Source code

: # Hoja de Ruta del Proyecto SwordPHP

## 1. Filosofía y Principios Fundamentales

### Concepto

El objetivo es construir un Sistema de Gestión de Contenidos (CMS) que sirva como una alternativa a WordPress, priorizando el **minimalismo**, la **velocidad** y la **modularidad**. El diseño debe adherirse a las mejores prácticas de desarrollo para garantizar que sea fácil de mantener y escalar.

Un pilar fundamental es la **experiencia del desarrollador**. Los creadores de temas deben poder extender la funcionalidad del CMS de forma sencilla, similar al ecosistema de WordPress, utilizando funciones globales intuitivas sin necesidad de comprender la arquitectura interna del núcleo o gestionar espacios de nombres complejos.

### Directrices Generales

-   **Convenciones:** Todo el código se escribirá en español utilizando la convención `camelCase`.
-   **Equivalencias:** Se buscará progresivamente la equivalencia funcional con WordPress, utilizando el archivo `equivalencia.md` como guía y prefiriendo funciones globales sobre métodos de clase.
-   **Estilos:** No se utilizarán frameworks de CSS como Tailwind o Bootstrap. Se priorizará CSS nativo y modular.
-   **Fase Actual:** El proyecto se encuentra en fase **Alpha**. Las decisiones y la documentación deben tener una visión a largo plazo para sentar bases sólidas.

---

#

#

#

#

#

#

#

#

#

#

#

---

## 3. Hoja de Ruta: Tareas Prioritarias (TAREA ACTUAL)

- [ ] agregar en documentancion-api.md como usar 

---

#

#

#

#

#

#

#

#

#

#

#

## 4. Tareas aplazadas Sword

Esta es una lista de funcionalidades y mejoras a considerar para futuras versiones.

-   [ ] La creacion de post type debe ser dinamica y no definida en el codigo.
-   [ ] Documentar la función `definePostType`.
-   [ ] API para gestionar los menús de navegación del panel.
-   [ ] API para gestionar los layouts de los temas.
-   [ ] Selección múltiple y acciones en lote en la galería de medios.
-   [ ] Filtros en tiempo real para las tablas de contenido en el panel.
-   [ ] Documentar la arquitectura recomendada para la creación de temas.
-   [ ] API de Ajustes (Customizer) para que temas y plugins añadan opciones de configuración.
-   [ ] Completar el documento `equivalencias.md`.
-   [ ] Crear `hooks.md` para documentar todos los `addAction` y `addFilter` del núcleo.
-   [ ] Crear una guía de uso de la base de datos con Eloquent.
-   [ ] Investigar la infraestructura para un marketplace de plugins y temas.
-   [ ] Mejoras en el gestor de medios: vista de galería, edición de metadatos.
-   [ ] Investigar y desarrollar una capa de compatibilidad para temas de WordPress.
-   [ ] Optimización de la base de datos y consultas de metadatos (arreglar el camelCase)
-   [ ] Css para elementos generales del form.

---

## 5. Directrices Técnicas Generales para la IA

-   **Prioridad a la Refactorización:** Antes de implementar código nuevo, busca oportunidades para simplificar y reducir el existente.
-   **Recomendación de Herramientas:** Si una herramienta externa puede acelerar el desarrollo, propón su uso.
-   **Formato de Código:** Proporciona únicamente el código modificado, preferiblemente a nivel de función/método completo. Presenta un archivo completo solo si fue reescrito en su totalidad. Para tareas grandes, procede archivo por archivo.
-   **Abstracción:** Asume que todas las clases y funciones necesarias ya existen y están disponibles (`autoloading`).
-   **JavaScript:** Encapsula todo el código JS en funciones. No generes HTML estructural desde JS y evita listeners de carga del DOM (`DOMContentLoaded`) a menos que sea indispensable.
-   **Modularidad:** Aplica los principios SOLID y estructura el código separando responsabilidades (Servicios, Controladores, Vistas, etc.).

**PROMPT**
An exact copy of every entry above is the expected answer.

**RESULT OF THIS TASK**
Source code

: # Hoja de Ruta del Proyecto SwordPHP

## 1. Filosofía y Principios Fundamentales

### Concepto

El objetivo es construir un Sistema de Gestión de Contenidos (CMS) que sirva como una alternativa a WordPress, priorizando el **minimalismo**, la **velocidad** y la **modularidad**. El diseño debe adherirse a las mejores prácticas de desarrollo para garantizar que sea fácil de mantener y escalar.

Un pilar fundamental es la **experiencia del desarrollador**. Los creadores de temas deben poder extender la funcionalidad del CMS de forma sencilla, similar al ecosistema de WordPress, utilizando funciones globales intuitivas sin necesidad de comprender la arquitectura interna del núcleo o gestionar espacios de nombres complejos.

### Directrices Generales

-   **Convenciones:** Todo el código se escribirá en español utilizando la convención `camelCase`.
-   **Equivalencias:** Se buscará progresivamente la equivalencia funcional con WordPress, utilizando el archivo `equivalencia.md` como guía y prefiriendo funciones globales sobre métodos de clase.
-   **Estilos:** No se utilizarán frameworks de CSS como Tailwind o Bootstrap. Se priorizará CSS nativo y modular.
-   **Fase Actual:** El proyecto se encuentra en fase **Alpha**. Las decisiones y la documentación deben tener una visión a largo plazo para sentar bases sólidas.

---

#

#

#

#

#

#

#

#

#

#

#

---

## 3. Hoja de Ruta: Tareas Prioritarias (TAREA ACTUAL)

- [ ] agregar en documentancion-api.md como usar 

---

#

#

#

#

#

#

#

#

#

#

#

## 4. Tareas aplazadas Sword

Esta es una lista de funcionalidades y mejoras a considerar para futuras versiones.

-   [ ] La creacion de post type debe ser dinamica y no definida en el codigo.
-   [ ] Documentar la función `definePostType`.
-   [ ] API para gestionar los menús de navegación del panel.
-   [ ] API para gestionar los layouts de los temas.
-   [ ] Selección múltiple y acciones en lote en la galería de medios.
-   [ ] Filtros en tiempo real para las tablas de contenido en el panel.
-   [ ] Documentar la arquitectura recomendada para la creación de temas.
-   [ ] API de Ajustes (Customizer) para que temas y plugins añadan opciones de configuración.
-   [ ] Completar el documento `equivalencias.md`.
-   [ ] Crear `hooks.md` para documentar todos los `addAction` y `addFilter` del núcleo.
-   [ ] Crear una guía de uso de la base de datos con Eloquent.
-   [ ] Investigar la infraestructura para un marketplace de plugins y temas.
-   [ ] Mejoras en el gestor de medios: vista de galería, edición de metadatos.
-   [ ] Investigar y desarrollar una capa de compatibilidad para temas de WordPress.
-   [ ] Optimización de la base de datos y consultas de metadatos (arreglar el camelCase)
-   [ ] Css para elementos generales del form.

---

## 5. Directrices Técnicas Generales para la IA

-   **Prioridad a la Refactorización:** Antes de implementar código nuevo, busca oportunidades para simplificar y reducir el existente.
-   **Recomendación de Herramientas:** Si una herramienta externa puede acelerar el desarrollo, propón su uso.
-   **Formato de Código:** Proporciona únicamente el código modificado, preferiblemente a nivel de función/método completo. Presenta un archivo completo solo si fue reescrito en su totalidad. Para tareas grandes, procede archivo por archivo.
-   **Abstracción:** Asume que todas las clases y funciones necesarias ya existen y están disponibles (`autoloading`).
-   **JavaScript:** Encapsula todo el código JS en funciones. No generes HTML estructural desde JS y evita listeners de carga del DOM (`DOMContentLoaded`) a menos que sea indispensable.
-   **Modularidad:** Aplica los principios SOLID y estructura el código separando responsabilidades (Servicios, Controladores, Vistas, etc.).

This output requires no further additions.